Yuwen Hsiung earned her PhD in comparative literature from Purdue University with a concentration on comparative drama. She is Assistant Professor of Applied Chinese Language and Literature at National Taiwan Normal University, Taipei, Taiwan. Her work has been published in Asian Theatre Journal and CLCWeb: Comparative Literature and Culture.
Contents: Epressionism Then and Now - The Influx of Expressionism in the Post-Maoist Theatre - Under the Web of Realism - «Scream» from the Soul - Trans-Expressionism - Emotion, Visuality, Subjectivity - A White Camellia beyond Signs Confusion.
Expressionism and Its Deformation in Contemporary Chinese Theatre provides both rigorous readings of dramatic works as well as a historical overview of Chinese theatre from the 1980s to the present.
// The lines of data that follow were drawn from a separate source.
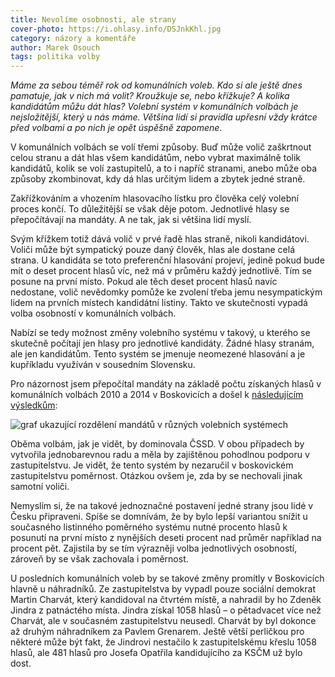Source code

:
 ```yaml
---
title: Nevolíme osobnosti, ale strany
cover-photo: https://i.ohlasy.info/DSJnkKhl.jpg
category: názory a komentáře
author: Marek Osouch
tags: politika volby
---
```


*Máme za sebou téměř rok od komunálních voleb. Kdo si ale ještě dnes pamatuje, jak v nich má volit? Kroužkuje se, nebo křížkuje? A kolika kandidátům můžu dát hlas? Volební systém v komunálních volbách je nejsložitější, který u nás máme. Většina lidí si pravidla upřesní vždy krátce před volbami a po nich je opět úspěšně zapomene.*

V komunálních volbách se volí třemi způsoby. Buď může volič zaškrtnout celou stranu a dát hlas všem kandidátům, nebo vybrat maximálně tolik kandidátů, kolik se volí zastupitelů, a to i napříč stranami, anebo může oba způsoby zkombinovat, kdy dá hlas určitým lidem a zbytek jedné straně.

Zakřížkováním a vhozením hlasovacího lístku pro člověka celý volební proces končí. To důležitější se však děje potom. Jednotlivé hlasy se přepočítávají na mandáty. A ne tak, jak si většina lidí myslí.

Svým křížkem totiž dává volič v prvé řadě hlas straně, nikoli kandidátovi. Voliči může být sympatický pouze daný člověk, hlas ale dostane celá strana. U kandidáta se toto preferenční hlasování projeví, jedině pokud bude mít o deset procent hlasů víc, než má v průměru každý jednotlivě. Tím se posune na první místo. Pokud ale těch deset procent hlasů navíc nedostane, volič nevědomky pomůže ke zvolení třeba jemu nesympatickým lidem na prvních místech kandidátní listiny. Takto ve skutečnosti vypadá volba osobností v komunálních volbách.

Nabízí se tedy možnost změny volebního systému v takový, u kterého se skutečně počítají jen hlasy pro jednotlivé kandidáty. Žádné hlasy stranám, ale jen kandidátům. Tento systém se jmenuje neomezené hlasování a je kupříkladu využíván v sousedním Slovensku.

Pro názornost jsem přepočítal mandáty na základě počtu získaných hlasů v komunálních volbách 2010 a 2014 v Boskovicích a došel k [následujícím výsledkům](https://docs.google.com/spreadsheets/d/1_z_jPDt5EvxeWb0XOvP6qLcf7NBIPsCsMaJ13rrhiAk/edit?usp=sharing):

<img src="https://i.ohlasy.info/qJ3nteF.png" alt="graf ukazující rozdělení mandátů v různých volebních systémech" class="img-responsive img-popup">

Oběma volbám, jak je vidět, by dominovala ČSSD. V obou případech by vytvořila jednobarevnou radu a měla by zajištěnou pohodlnou podporu v zastupitelstvu. Je vidět, že tento systém by nezaručil v boskovickém zastupitelstvu poměrnost. Otázkou ovšem je, zda by se nechovali jinak samotní voliči.

Nemyslím si, že na takové jednoznačné postavení jedné strany jsou lidé v Česku připraveni. Spíše se domnívám, že by bylo lepší variantou snížit u současného listinného poměrného systému nutné procento hlasů k posunutí na první místo z nynějších deseti procent nad průměr například na procent pět. Zajistila by se tím výrazněji volba jednotlivých osobností, zároveň by se však zachovala i poměrnost.

U posledních komunálních voleb by se takové změny promítly v Boskovicích hlavně u náhradníků. Ze zastupitelstva by vypadl pouze sociální demokrat Martin Charvát, který kandidoval na čtvrtém místě, a nahradil by ho Zdeněk Jindra z patnáctého místa. Jindra získal 1058 hlasů – o pětadvacet více než Charvát, ale v současném zastupitelstvu neusedl. Charvát by byl dokonce až druhým náhradníkem za Pavlem Grenarem. Ještě větší perličkou pro některé může být fakt, že Jindrovi nestačilo k zastupitelskému křeslu 1058 hlasů, ale 481 hlasů pro Josefa Opatřila kandidujícího za KSČM už bylo dost.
Expressionism becomes a discursive locus to be incorporated and even transformed during a critical phase in the modernization of Chinese drama during the post-Maoist era.
Six leading Chinese dramatists (Gao Xingjian, Lin Zhaohua, Huang Zuolin, Xu Xiaozhong, Meng Jinghui, and Stan Lai) are clear representatives of opening up a new world of modern Chinese drama. They embody each of the major phases of the adoption, deformation, and multicultural infusion of Expressionism in the development of Chinese dramatic modernization. Approaching their dramatic works from multiple perspectives, including expressionist vision and techniques, comparative aesthetics, Bakhtinian chronotope and heteroglossia, semiotics, «psychic interiority», and concluding with Lu Xun's definition of Expressionism as «to write a good deal about yourself», Chinese dramatists' enthusiasm for Expressionism is not just an artistic rejoinder to the spiritual aspirations of life in a time of rapid industrialization and modernization but also a coming-to-terms with the ideological and aesthetic conflicts between different dramatic traditions.
Expressionism and Its Deformation in Contemporary Chinese Theatre is the first scholarly book to explore the deep and intricate relationship between Expressionism and contemporary Chinese drama, attempting to assume the critical task of challenging these dramatists while delineating the contours of the most recent trends of Chinese theatre. This book could situate itself within the Chinese scholarly and theatrical contexts for English readers as it is an accessible text for both undergraduate students and graduates and scholars.